Wall St Set To Open Lower On Fed Fears; Tyson Foods Slides
U.S. stock indexes were set for a lower open on Monday with Tyson Foods falling on disappointing quarterly results, while investors re-assessed their predictions on when the U.S. Federal Reserve would start cutting rates.
Wall Street's main indexes slumped on Friday after the non-farm payrolls report showed the U.S. economy added jobs at a rapid pace.
"Markets are looking ahead to a slower start... today is a bit of a rethink on when the Fed might have to cut rates," Arthur R Hogan, chief market strategist at B. Riley Financial said.
"The consensus had been firmly in the camp of the fourth quarter of this year, but with the red hot jobs number that came out on Friday there is a bit of a second guessing of that notion."
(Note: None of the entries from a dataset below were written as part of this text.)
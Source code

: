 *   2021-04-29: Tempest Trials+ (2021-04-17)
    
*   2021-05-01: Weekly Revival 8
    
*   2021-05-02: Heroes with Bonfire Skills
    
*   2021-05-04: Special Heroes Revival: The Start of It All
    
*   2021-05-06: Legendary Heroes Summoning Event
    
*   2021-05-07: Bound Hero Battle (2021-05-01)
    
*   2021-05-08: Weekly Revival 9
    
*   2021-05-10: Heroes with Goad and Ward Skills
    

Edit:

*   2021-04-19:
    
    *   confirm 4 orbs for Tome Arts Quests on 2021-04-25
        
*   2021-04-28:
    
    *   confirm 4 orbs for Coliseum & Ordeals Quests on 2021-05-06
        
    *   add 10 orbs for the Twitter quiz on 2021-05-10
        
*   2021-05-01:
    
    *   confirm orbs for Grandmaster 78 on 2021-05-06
Traders will scrutinize speeches by a host of Fed officials this week, including Chair Jerome Powell, for any change in the central bank's dovish rhetoric after data on Friday also showed services activity were strong in January.
The yield on the 10-year U.S. Treasury note extended gains to more than a month's high.
Money market participants now expect the Fed's terminal rate to settle above 5% by May followed by rate cuts in September.
After being bruised in 2022, U.S. equities have recovered strongly in 2023, led by megacap growth stocks amid hopes that the Fed will temper its aggressive rate hikes, which in turn could alleviate some pressure on equity valuations.
Tyson Foods Inc slipped 4.7% in premarket trading on missing Street estimates for quarterly revenue, pinched by falling beef prices and lower volumes in its pork segment.
Halfway through the earnings of the S&P 500 companies, 69.6% had reported results above expectations as of Friday, according to Refinitiv. Overall, analysts still expect quarterly earnings of S&P 500 firms declining 2.7%.
At 8:48 a.m. ET, Dow e-minis were down 190 points, or 0.56%, S&P 500 e-minis were down 33 points, or 0.8%, and Nasdaq 100 e-minis were down 134.25 points, or 1.06%.
Top gold producer Newmont Corp slid 6.1% on its $16.9 billion offer for Australian peer Newcrest Mining Ltd to build a global gold behemoth.
U.S.-listed Chinese stocks like Pinduoduo Inc and Baidu Inc slid 3.5% and 1.1%, respectively, on geopolitical concerns after the U.S. military shot what it believes was a Chinese spy balloon.
Tesla Inc bucked the overall trend with a 2.3% gain after a U.S. jury cleared Chief Executive Elon Musk and his company from charges of misleading investors with his 2018 tweets about taking Tesla private.
On the data front, investors will monitor jobless claims for the week ended Feb. 4 and University of Michigan's consumer sentiment survey to assess the strength of the U.S. economy.